GitHub - MolecularAI/smartreact

smartreact

Enumerate forward synthesis products at scale. Every prediction is tied to a named, chemically grounded reaction template.

Installation

Only RDKit is pulled in as a runtime dependency.

With pip (from PyPI):

pip install smartreact

With pixi (handles the rdkit dependency via conda-forge). Install pixi first, then:

git clone https://github.com/MolecularAI/smartreact.git
cd smartreact
pixi install

Quick Start

from smartreact import ReactionEnumerator

enumerator = ReactionEnumerator()

# Suzuki coupling: bromobenzene + phenylboronic acid
results = enumerator.enumerate_pair("c1ccc(Br)cc1", "c1ccc(B(O)O)cc1")

for result in results:
    print(f"Reaction: {result.reaction_name}")
    print(f"Reactants: {result.reactant_a} + {result.reactant_b}")
    print(f"Products: {result.products}")

See notebooks/examples.ipynb for more detailed examples.

Usage

The ReactionEnumerator class generates products from reactant pairs using curated SMARTS templates. It uses SMARTS-RX functional group keys to filter compatible reactant pairs before applying reactions.

Single Pair

from smartreact import ReactionEnumerator

enumerator = ReactionEnumerator()

# Or restrict to a specific subset of reactions
enumerator = ReactionEnumerator(reaction_list=["suzuki", "amide_coupling", "snar_amine"])

results = enumerator.enumerate_pair("c1ccc(Br)cc1", "c1ccc(B(O)O)cc1")

# Pass clean_smiles=True to standardize SMILES before enumeration if desired
results = enumerator.enumerate_pair("c1ccc(Br)cc1", "c1ccc(B(O)O)cc1", clean_smiles=True)

Batch Processing

from smartreact import ReactionEnumerator

enumerator = ReactionEnumerator(n_cores=8)

pairs = [
    ("c1ccc(Br)cc1", "c1ccc(B(O)O)cc1"),
    ("c1ccc(I)cc1", "CCN"),
    ("CC(=O)O", "CCNC"),
]

# Returns a list — all results held in memory at once
results = enumerator.enumerate_pairs(pairs, parallel=True)

# Pass clean_smiles=True to standardize SMILES before enumeration if desired
results = enumerator.enumerate_pairs(pairs, parallel=True, clean_smiles=True)

for result in results:
    products_str = ", ".join(result.products)
    print(f"{result.reaction_name}: {result.reactant_a} + {result.reactant_b} -> {products_str}")

Large-Scale / Memory-Efficient Processing

For large datasets, use enumerate_pairs_lazy to stream results without materialising everything in memory.
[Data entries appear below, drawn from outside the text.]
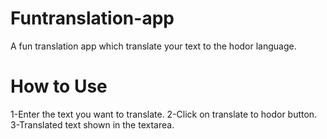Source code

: # Funtranslation-app
A fun translation app which translate your text to the hodor language.

# How to Use
1-Enter the text you want to translate.
2-Click on translate to hodor button.
3-Translated text shown in the textarea.
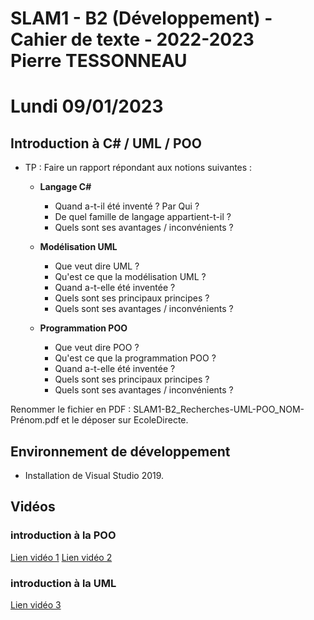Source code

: SLAM1 - B2 (Développement) - Cahier de texte - 2022-2023  
Pierre TESSONNEAU
===


# Lundi 09/01/2023

## Introduction à C# / UML / POO

*  TP : Faire un rapport répondant aux notions suivantes :
   - **Langage C#**
     - Quand a-t-il été inventé ? Par Qui ?
     - De quel famille de langage appartient-t-il ?
     - Quels sont ses avantages / inconvénients ?
   
   - **Modélisation UML**
     - Que veut dire UML ?
     - Qu'est ce que la modélisation UML ?
     - Quand a-t-elle été inventée ?
     - Quels sont ses principaux principes ?
     - Quels sont ses avantages / inconvénients ?
   
   - **Programmation POO**
     - Que veut dire POO ?
     - Qu'est ce que la programmation POO ?
     - Quand a-t-elle été inventée ?
     - Quels sont ses principaux principes ?
     - Quels sont ses avantages / inconvénients ?

  Renommer le fichier en PDF : SLAM1-B2_Recherches-UML-POO_NOM-Prénom.pdf et le déposer sur EcoleDirecte.


## Environnement de développement

* Installation de Visual Studio 2019.

## Vidéos

### introduction à la POO
[Lien vidéo 1](https://www.youtube.com/watch?v=bgmMg2ZdpVU)
[Lien vidéo 2](https://www.youtube.com/watch?v=BNEtWb3WceQ)

### introduction à la UML
[Lien vidéo 3](https://www.youtube.com/watch?v=fpxjv5rwXc4)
Pairs are processed in chunks of chunk_size (default 50 000); peak memory scales with the chunk, not the total input.

from smartreact import ReactionEnumerator

enumerator = ReactionEnumerator(n_cores=8)

# pairs can be a generator — it is never fully materialised
def pair_generator():
    ...

for result in enumerator.enumerate_pairs_lazy(pair_generator(), parallel=True):
    print(result.reaction_name, result.products)
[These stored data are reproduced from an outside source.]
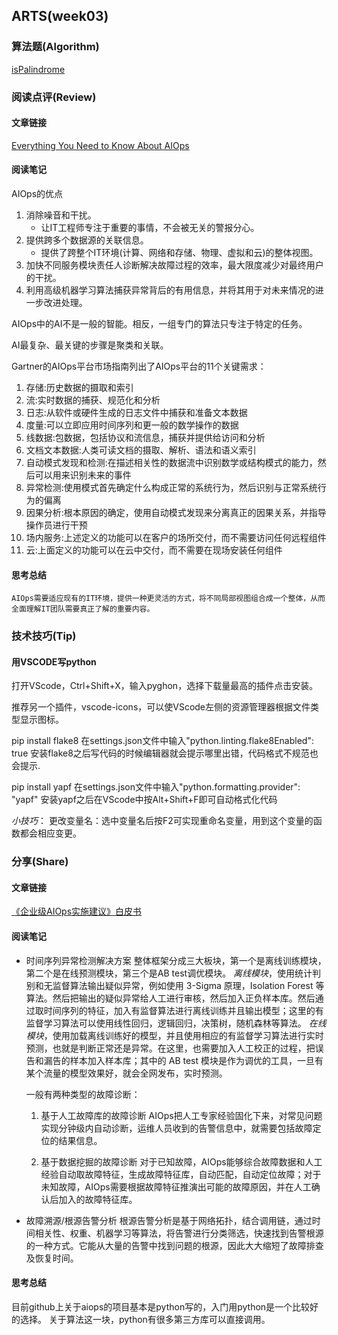 ## ARTS(week03)

### 算法题(Algorithm)

[isPalindrome](https://github.com/ziflyingyo/arts/tree/master/leetcode/9)


### 阅读点评(Review)

#### 文章链接

[Everything You Need to Know About AIOps](https://www.moogsoft.com/resources/aiops/guide/everything-aiops/)

#### 阅读笔记

AIOps的优点
1. 消除噪音和干扰。
	- 让IT工程师专注于重要的事情，不会被无关的警报分心。
2. 提供跨多个数据源的关联信息。
	- 提供了跨整个IT环境(计算、网络和存储、物理、虚拟和云)的整体视图。
3. 加快不同服务模块责任人诊断解决故障过程的效率，最大限度减少对最终用户的干扰。
4. 利用高级机器学习算法捕获异常背后的有用信息，并将其用于对未来情况的进一步改进处理。

AIOps中的AI不是一般的智能。相反，一组专门的算法只专注于特定的任务。

AI最复杂、最关键的步骤是聚类和关联。

Gartner的AIOps平台市场指南列出了AIOps平台的11个关键需求：
1. 存储:历史数据的摄取和索引
2. 流:实时数据的捕获、规范化和分析
3. 日志:从软件或硬件生成的日志文件中捕获和准备文本数据
4. 度量:可以立即应用时间序列和更一般的数学操作的数据
5. 线数据:包数据，包括协议和流信息，捕获并提供给访问和分析
6. 文档文本数据:人类可读文档的摄取、解析、语法和语义索引
7. 自动模式发现和检测:在描述相关性的数据流中识别数学或结构模式的能力，然后可以用来识别未来的事件
8. 异常检测:使用模式首先确定什么构成正常的系统行为，然后识别与正常系统行为的偏离
9. 因果分析:根本原因的确定，使用自动模式发现来分离真正的因果关系，并指导操作员进行干预
10. 场内服务:上述定义的功能可以在客户的场所交付，而不需要访问任何远程组件
11. 云:上面定义的功能可以在云中交付，而不需要在现场安装任何组件

#### 思考总结

	AIOps需要适应现有的IT环境，提供一种更灵活的方式，将不同局部视图组合成一个整体，从而全面理解IT团队需要真正了解的重要内容。

### 技术技巧(Tip)

#### 用VSCODE写python

打开VScode，Ctrl+Shift+X，输入pyghon，选择下载量最高的插件点击安装。

推荐另一个插件，vscode-icons，可以使VScode左侧的资源管理器根据文件类型显示图标。

pip install flake8 
在settings.json文件中输入"python.linting.flake8Enabled": true
安装flake8之后写代码的时候编辑器就会提示哪里出错，代码格式不规范也会提示.

pip install yapf
在settings.json文件中输入"python.formatting.provider": "yapf"
安装yapf之后在VScode中按Alt+Shift+F即可自动格式化代码

*小技巧*：
更改变量名：选中变量名后按F2可实现重命名变量，用到这个变量的函数都会相应变更。





### 分享(Share)

#### 文章链接
[《企业级AIOps实施建议》白皮书](https://www.rizhiyi.com/assets/docs/AIOps.pdf)

#### 阅读笔记

* 时间序列异常检测解决方案
	整体框架分成三大板块，第一个是离线训练模块，第二个是在线预测模块，第三个是AB test调优模块。
	*离线模块*，使用统计判别和无监督算法输出疑似异常，例如使用 3-Sigma 原理，Isolation Forest 等算法。然后把输出的疑似异常给人工进行审核，然后加入正负样本库。然后通过取时间序列的特征，加入有监督算法进行离线训练并且输出模型；这里的有监督学习算法可以使用线性回归，逻辑回归，决策树，随机森林等算法。
	*在线模块*，使用加载离线训练好的模型，并且使用相应的有监督学习算法进行实时预测，也就是判断正常还是异常。在这里，也需要加入人工校正的过程，把误告和漏告的样本加入样本库；其中的 AB test 模块是作为调优的工具，一旦有某个流量的模型效果好，就会全网发布，实时预测。

	一般有两种类型的故障诊断：
	1. 基于人工故障库的故障诊断
	AIOps把人工专家经验固化下来，对常见问题实现分钟级内自动诊断，运维人员收到的告警信息中，就需要包括故障定位的结果信息。

	2. 基于数据挖掘的故障诊断
	对于已知故障，AIOps能够综合故障数据和人工经验自动取故障特征，生成故障特征库，自动匹配，自动定位故障；对于未知故障，AIOps需要根据故障特征推演出可能的故障原因，并在人工确认后加入的故障特征库。

* 故障溯源/根源告警分析
	根源告警分析是基于网络拓扑，结合调用链，通过时间相关性、权重、机器学习等算法，将告警进行分类筛选，快速找到告警根源的一种方式。它能从大量的告警中找到问题的根源，因此大大缩短了故障排查及恢复时间。


#### 思考总结

目前github上关于aiops的项目基本是python写的，入门用python是一个比较好的选择。
关于算法这一块，python有很多第三方库可以直接调用。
# Tune chunk_size to trade memory for fewer key-classification calls
for result in enumerator.enumerate_pairs_lazy(pairs, parallel=True, chunk_size=10_000):
    ...

Key Classification

from smartreact import KeyGenerator

keygen = KeyGenerator()
result = keygen.classify("c1ccc(Br)cc1")
cats, subs, subsubs = result.categories()
print(cats, subs, subsubs)

Preprocessing Molecule Libraries

When each molecule appears in many pairs — for example when enumerating all pairwise combinations of a compound library — it is wasteful to re-classify the same molecule for every pair. preprocess_smiles classifies each molecule once and returns a mapping that can be reused across all enumeration calls.

from smartreact import ReactionEnumerator, KeyGenerator
from smartreact.preprocessing import preprocess_smiles, save_preprocessed, load_preprocessed

keygen = KeyGenerator(n_cores=8)
library = ["c1ccc(Br)cc1", "c1ccc(B(O)O)cc1", "CC(=O)O", ...]

# Classify once.  Pass clean_smiles=True to standardize SMILES first
# (removes isotopes, strips salts/solvents, neutralizes charges, etc.).
keys_map = preprocess_smiles(library, keygen, clean_smiles=True)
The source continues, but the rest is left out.